Chromium Notes: Perf work

Perf work

April 01, 2009

Two unrelated changes, right in a row:

r12782, a one-liner that rebases the DLL. Tests show 35% memory and 23% startup improvement.
r12817, a tiny patch that enables tcmalloc. Tests show a 13% perf improvement at the cost of 12% more memory.

I'm no expert on this but here are some basic attempts at explanation.

Note: This post has been significantly changed since posting after Dean told me how wrong it was before. :~(

A binary can locate data at any address because it controls its own virtual memory space. For shared libraries it's trickier: if your generated shared library code includes a reference to address X, then it's requiring that the shared library code is loaded covering address X in each process's virtual address space. If you have two shared libraries that both get compiled to use the same address, a process in theory wouldn't be able to use both.

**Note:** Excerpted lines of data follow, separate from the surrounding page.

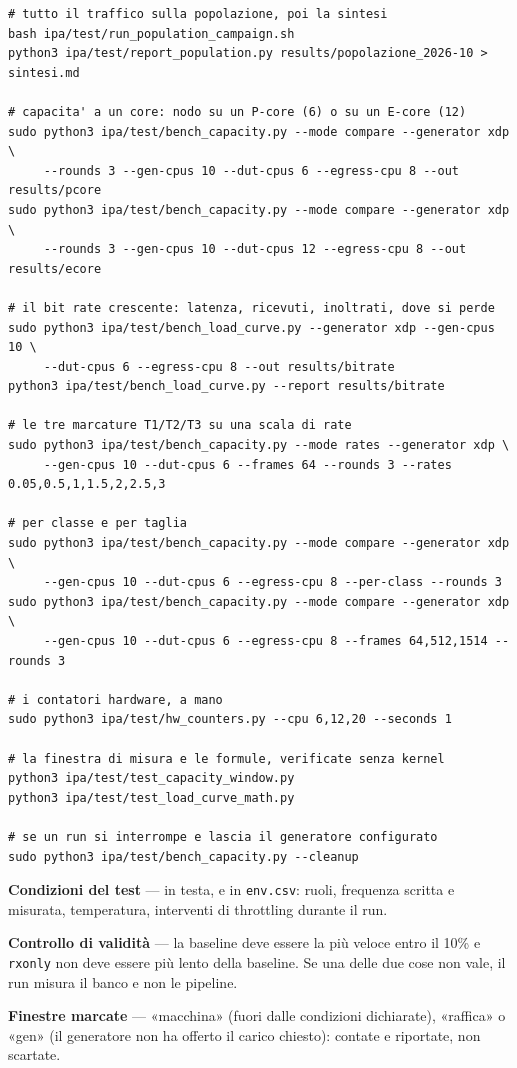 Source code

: \documentclass[11pt,a4paper,oneside]{report}
\begin{document}
\begin{lstlisting}
# tutto il traffico sulla popolazione, poi la sintesi
bash ipa/test/run_population_campaign.sh
python3 ipa/test/report_population.py results/popolazione_2026-10 > sintesi.md

# capacita' a un core: nodo su un P-core (6) o su un E-core (12)
sudo python3 ipa/test/bench_capacity.py --mode compare --generator xdp \
     --rounds 3 --gen-cpus 10 --dut-cpus 6 --egress-cpu 8 --out results/pcore
sudo python3 ipa/test/bench_capacity.py --mode compare --generator xdp \
     --rounds 3 --gen-cpus 10 --dut-cpus 12 --egress-cpu 8 --out results/ecore

# il bit rate crescente: latenza, ricevuti, inoltrati, dove si perde
sudo python3 ipa/test/bench_load_curve.py --generator xdp --gen-cpus 10 \
     --dut-cpus 6 --egress-cpu 8 --out results/bitrate
python3 ipa/test/bench_load_curve.py --report results/bitrate

# le tre marcature T1/T2/T3 su una scala di rate
sudo python3 ipa/test/bench_capacity.py --mode rates --generator xdp \
     --gen-cpus 10 --dut-cpus 6 --frames 64 --rounds 3 --rates 0.05,0.5,1,1.5,2,2.5,3

# per classe e per taglia
sudo python3 ipa/test/bench_capacity.py --mode compare --generator xdp \
     --gen-cpus 10 --dut-cpus 6 --egress-cpu 8 --per-class --rounds 3
sudo python3 ipa/test/bench_capacity.py --mode compare --generator xdp \
     --gen-cpus 10 --dut-cpus 6 --egress-cpu 8 --frames 64,512,1514 --rounds 3

# i contatori hardware, a mano
sudo python3 ipa/test/hw_counters.py --cpu 6,12,20 --seconds 1

# la finestra di misura e le formule, verificate senza kernel
python3 ipa/test/test_capacity_window.py
python3 ipa/test/test_load_curve_math.py

# se un run si interrompe e lascia il generatore configurato
sudo python3 ipa/test/bench_capacity.py --cleanup
\end{lstlisting}

\begin{prima}[Come si legge l'uscita]
\textbf{Condizioni del test} --- in testa, e in \texttt{env.csv}: ruoli, frequenza
scritta e misurata, temperatura, interventi di throttling durante il run.

\textbf{Controllo di validità} --- la baseline deve essere la più veloce entro il
10\% e \texttt{rxonly} non deve essere più lento della baseline. Se una delle due
cose non vale, il run misura il banco e non le pipeline.

\textbf{Finestre marcate} --- «macchina» (fuori dalle condizioni dichiarate),
«raffica» o «gen» (il generatore non ha offerto il carico chiesto): contate e
riportate, non scartate.
\end{prima}
\end{document}
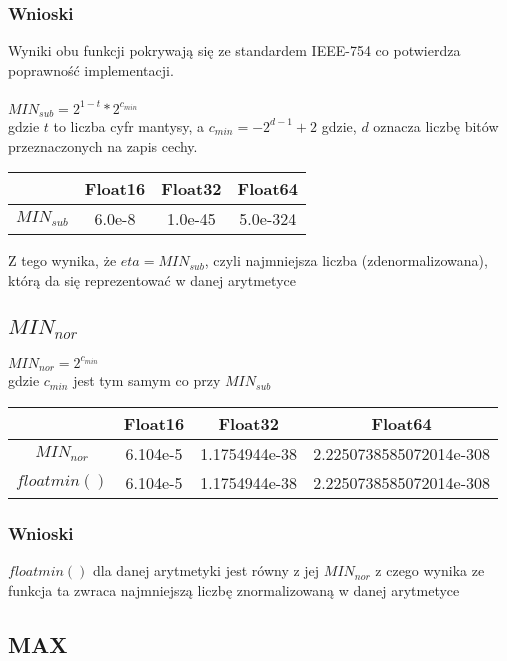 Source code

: \documentclass{article}
\begin{document}
\subsubsection{Wnioski}
    Wyniki obu funkcji pokrywają się ze standardem IEEE-754 co potwierdza poprawność implementacji.
\\
\\
    $MIN_{sub} = 2^{1-t}*2^{c_{min}}$\\
    gdzie $t$ to liczba cyfr mantysy, a $c_{min}=-2^{d-1}+2$ gdzie, $d$ oznacza liczbę bitów przeznaczonych na zapis cechy.
        \begin{center}
        \begin{tabular}{|c|c|c|c|}
        \hline
             & Float16 & Float32 & Float64 \\
            \hline
            $MIN_{sub}$ & 6.0e-8 & 1.0e-45 & 5.0e-324\\
        \hline
        \end{tabular}
    \end{center}
    Z tego wynika, że $eta = MIN_{sub}$, czyli najmniejsza liczba (zdenormalizowana), którą da się reprezentować w danej arytmetyce

\subsection{$MIN_{nor}$}
    $MIN_{nor} = 2^{c_{min}}$\\
    gdzie $c_{min}$ jest tym samym co przy $MIN_{sub}$ 
        \begin{center}
        \begin{tabular}{|c|c|c|c|}
        \hline
             & Float16 & Float32 & Float64 \\
            \hline
            $MIN_{nor}$ & 6.104e-5 & 1.1754944e-38 & 2.2250738585072014e-308\\
            \hline
            $floatmin()$ & 6.104e-5 & 1.1754944e-38 & 2.2250738585072014e-308\\
        \hline
        \end{tabular}
    \end{center}
\subsubsection{Wnioski}
    $floatmin()$ dla danej arytmetyki jest równy z jej $MIN_{nor}$ z czego wynika ze funkcja ta zwraca najmniejszą liczbę znormalizowaną w danej arytmetyce

\subsection{MAX}
\end{document}
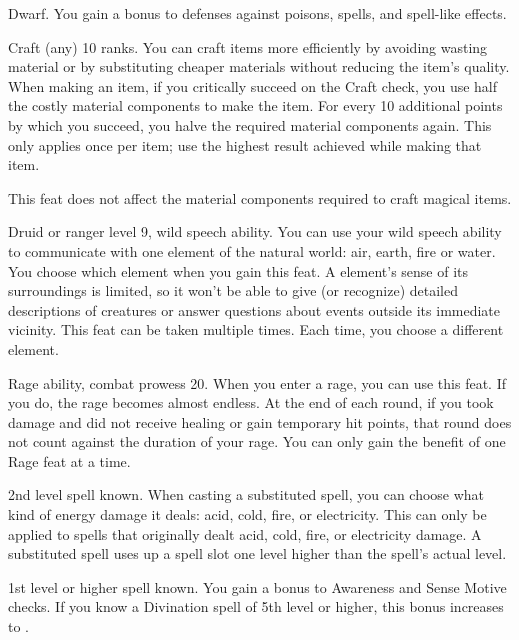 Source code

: \featpre Dwarf.
\featben You gain a  bonus to defenses against poisons, spells, and spell-like effects.

\featpre Craft (any) 10 ranks.
\featben You can craft items more efficiently by avoiding wasting material or by substituting cheaper materials without reducing the item's quality.
When making an item, if you critically succeed on the Craft check, you use half the costly material components to make the item.
For every 10 additional points by which you succeed, you halve the required material components again.
This only applies once per item; use the highest result achieved while making that item.

This feat does not affect the material components required to craft magical items.

\featpres Druid or ranger level 9, wild speech ability.
\featben You can use your wild speech ability to communicate with one element of the natural world: air, earth, fire or water.
You choose which element when you gain this feat.
A element's sense of its surroundings is limited, so it won't be able to give (or recognize) detailed descriptions of creatures or answer questions about events outside its immediate vicinity.
 This feat can be taken multiple times.
Each time, you choose a different element.

\featpres Rage ability, combat prowess 20.
\featben When you enter a rage, you can use this feat. If you do, the rage becomes almost endless. At the end of each round, if you took damage and did not receive healing or gain temporary hit points, that round does not count against the duration of your rage.
 You can only gain the benefit of one Rage feat at a time.

\featpre 2nd level spell known.
\featben When casting a substituted spell, you can choose what kind of energy damage it deals: acid, cold, fire, or electricity.
This can only be applied to spells that originally dealt acid, cold, fire, or electricity damage.
A substituted spell uses up a spell slot one level higher than the spell's actual level.

\featpre 1st level or higher  spell known.
\featben You gain a  bonus to Awareness and Sense Motive checks.
If you know a Divination spell of 5th level or higher, this bonus increases to .

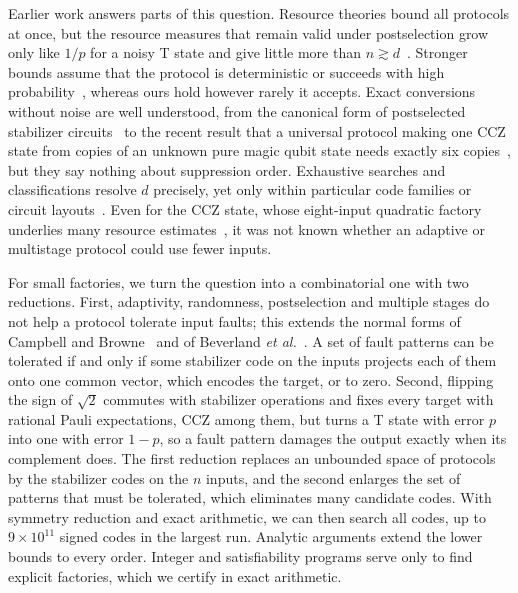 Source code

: \documentclass[aps,prl,reprint,twocolumn,amsmath,amssymb,floatfix,nofootinbib,superscriptaddress]{revtex4-2}
\begin{document}
Earlier work answers parts of this question. Resource theories bound all protocols at once, but the resource measures that remain valid under postselection grow only like $1/p$ for a noisy T state and give little more than $n\gtrsim d$~\cite{fangliu,fangliu2,regulaprl}. Stronger bounds assume that the protocol is deterministic or succeeds with high probability~\cite{regulatakagi,seddon}, whereas ours hold however rarely it accepts. Exact conversions without noise are well understood, from the canonical form of postselected stabilizer circuits~\cite{beverland} to the recent result that a universal protocol making one CCZ state from copies of an unknown pure magic qubit state needs exactly six copies~\cite{rizzoleone}, but they say nothing about suppression order. Exhaustive searches and classifications resolve $d$ precisely, yet only within particular code families or circuit layouts~\cite{nezamihaah,wjs,jacinto,borrowed,kbk}. Even for the CCZ state, whose eight-input quadratic factory~\cite{eastin,jones,haah} underlies many resource estimates~\cite{litinski,gidneyfowler}, it was not known whether an adaptive or multistage protocol could use fewer inputs.

For small factories, we turn the question into a combinatorial one with two reductions. First, adaptivity, randomness, postselection and multiple stages do not help a protocol tolerate input faults; this extends the normal forms of Campbell and Browne~\cite{campbellbrowne} and of Beverland \emph{et al.}~\cite{beverland}. A set of fault patterns can be tolerated if and only if some stabilizer code on the inputs projects each of them onto one common vector, which encodes the target, or to zero. Second, flipping the sign of $\sqrt2$ commutes with stabilizer operations and fixes every target with rational Pauli expectations, CCZ among them, but turns a T state with error $p$ into one with error $1-p$, so a fault pattern damages the output exactly when its complement does. The first reduction replaces an unbounded space of protocols by the stabilizer codes on the $n$ inputs, and the second enlarges the set of patterns that must be tolerated, which eliminates many candidate codes. With symmetry reduction and exact arithmetic, we can then search all codes, up to $9\times10^{11}$ signed codes in the largest run. Analytic arguments extend the lower bounds to every order. Integer and satisfiability programs serve only to find explicit factories, which we certify in exact arithmetic.
\end{document}
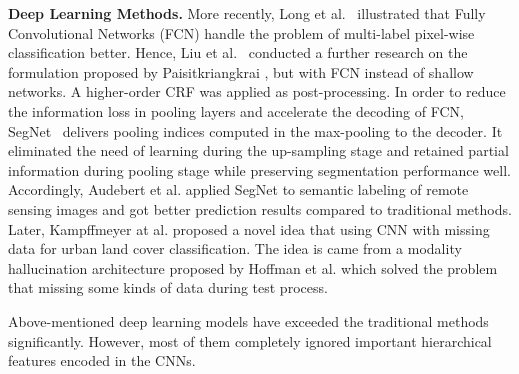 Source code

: \noindent\textbf{Deep Learning Methods.} More recently, Long et al.~\cite{IEEEexample:Long_2015_CVPR} illustrated that Fully Convolutional Networks (FCN) handle the problem of multi-label pixel-wise classification better.
Hence, Liu et al.~\cite{IEEEexample:liu2017dense} conducted a further research on the formulation proposed by Paisitkriangkrai \cite{IEEEexample:paisitkriangkrai2015effective}, but with FCN instead of shallow networks.
A higher-order CRF was applied as post-processing.
In order to reduce the information loss in pooling layers and accelerate the decoding of FCN, SegNet~\cite{IEEEexample:badrinarayanan2017segnet} delivers pooling indices  computed in the max-pooling to the decoder.
It eliminated the need of learning during the up-sampling stage and retained partial information during pooling stage while preserving segmentation performance well. 
%
Accordingly, Audebert et al. \cite{IEEEexample:audebert2017deep} applied SegNet  to semantic labeling of remote sensing images and got better prediction results compared to traditional methods.
Later, Kampffmeyer at al. \cite{IEEEexample:kampffmeyer2017urban} proposed a novel idea that using CNN with missing data for urban land cover classification.
The idea is came from a modality hallucination architecture proposed by Hoffman et al. \cite{IEEEexample:hoffman2016learning} which solved the problem that missing some kinds of data during test process.


Above-mentioned deep learning models have exceeded the traditional methods significantly.
However, most of them completely ignored important hierarchical features encoded in the CNNs. 
%



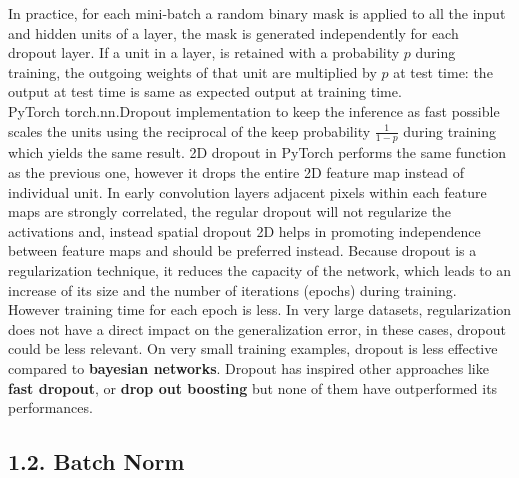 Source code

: \documentclass[11pt]{article}
\newcommand{\0}{\mat{0}}
\begin{document}
\begin{itemize}
In practice, for each mini-batch a random binary mask is applied to all the input and hidden units of a layer, the mask is generated independently for each dropout layer. If a unit in a layer, is retained with a probability $p$ during training, the outgoing weights of that unit are multiplied by $p$ at test time: the output at test time is same as expected output at training time.\\ PyTorch torch.nn.Dropout implementation to keep the inference as fast possible scales the units using the reciprocal of the keep probability $\frac{1}{1-p}$ during training which yields the same result. 2D dropout in PyTorch performs the same function as the previous one, however it drops the entire 2D feature map instead of individual unit. In early convolution layers adjacent pixels within each feature maps are strongly correlated, the regular dropout will not regularize the activations and, instead spatial dropout 2D helps in promoting independence between feature maps and should be preferred instead. Because dropout is a regularization technique, it reduces the capacity of the network, which leads to an increase of its size and the number of iterations (epochs) during training. However training time for each epoch is less. In very large datasets, regularization does not have a direct impact on the generalization error, in these cases, dropout could be less relevant. On very small training examples, dropout is less effective compared to \textbf{bayesian networks}. Dropout has inspired other approaches like \textbf{fast dropout}, or \textbf{drop out boosting} but none of them have outperformed its performances.
 

\end{itemize}
\subsection*{1.2. Batch Norm}
\end{document}
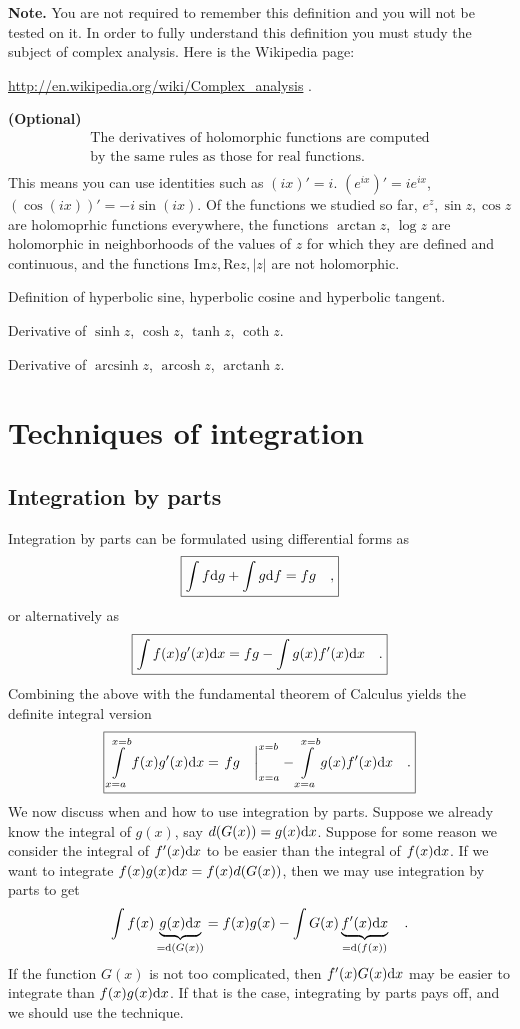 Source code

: \documentclass[12pt]{book}
\renewcommand{\Im}{\mathrm{Im}}
\renewcommand{\Re}{\mathrm{Re}}
\DeclareMathOperator{\arcsinh}{arcsinh}
\DeclareMathOperator{\arccosh}{arcosh}
\DeclareMathOperator{\arctanh}{arctanh}
\newcommand{\optionalMaterial}{\textbf{(Optional)}}
\begin{document}
\textbf{Note.} You are not required to remember this definition and you will not be tested on it. In order to fully understand this definition you must study the subject of complex analysis. Here is the Wikipedia page:

\url{http://en.wikipedia.org/wiki/Complex_analysis} \quad .

\optionalMaterial
\[\begin{array}{l}
\text{The derivatives of holomorphic functions are computed} \\
\text{by the same rules as those for real functions.} \\
\end{array}
\]
This means you can use identities such as $(ix)'=i$. $(e^{ix})'=ie^{ix}$, $(\cos (ix))'= -i\sin(ix)$. Of the functions we studied so far, $e^z, \sin z, \cos z$ are holomoprhic functions everywhere, the functions $\arctan z$, $\log z$ are holomorphic in neighborhoods of the values of $z$ for which they are defined and continuous, and the functions $\Im z, \Re z, |z|$ are not holomorphic.




Definition of hyperbolic sine, hyperbolic cosine and hyperbolic tangent.

Derivative of $\sinh z$, $\cosh z$, $\tanh z$, $\coth z$.

Derivative of $ \arcsinh z$, $ \arccosh z$, $ \arctanh z$.
\chapter{Techniques of integration}
\section{Integration by parts}
Integration by parts can be formulated using differential forms as
\begin{equation}\boxed{
\int f {\normalfont \text{d}} g+ \int g {\normalfont \text{d}} f = fg\quad,
}
\end{equation}
or alternatively as
\begin{equation}\boxed{
\int f(x) g'(x){\normalfont \text{d}} x = fg- \int g(x) f'(x){\normalfont \text{d}} x \quad .
}
\end{equation}
Combining the above with the fundamental theorem of Calculus yields the definite integral version
\begin{equation}\boxed{
\int\limits_{x=a}^{x=b} f(x) g'(x)\diff x = \left.fg\phantom\int\right|_{x=a}^{x=b} - \int\limits_{x=a}^{x=b} g(x) f'(x)\diff x \quad.
}
\end{equation}
We now discuss when and how to use integration by parts. Suppose we already know the integral of $g(x)$, say $d(G(x))=g(x){\normalfont \text{d}} x$. Suppose for some reason we consider the integral of $f'(x){\normalfont \text{d}} x$ to be easier than the integral of $f(x){\normalfont \text{d}} x$. If we want to integrate $f(x)g(x){\normalfont \text{d}} x= f(x)d(G(x))$, then we may use integration by parts to get
\[
\int f(x)\underbrace{g(x){\normalfont \text{d}} x}_{={\normalfont \text{d}} (G(x))}= f(x)g(x)- \int G(x) \underbrace{f'(x){\normalfont \text{d}} x}_{={\normalfont \text{d}} (f(x))}\quad .
\]
If the function $G(x)$ is not too complicated, then $f'(x)G(x){\normalfont \text{d}} x$ may be easier to integrate than $f(x)g(x){\normalfont \text{d}} x$. If that is the case, integrating by parts pays off, and we should use the technique.
\end{document}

You have two options to making the library code relocatable. One is -fPIC, which makes all addresses relative to an extra register, and then whenever you call into a given shared library you set that register to the base address the library ended up loaded. This is what people do on Linux. You burn a register, which is especially painful on x86; I heard WebKit's JS engine lost 12% in benchmarks after compiling with -fPIC. (This is the reason I hope distro packagers will not package V8 as a shared library that Chromium links against. We ought to write up notes on this stuff somewhere.)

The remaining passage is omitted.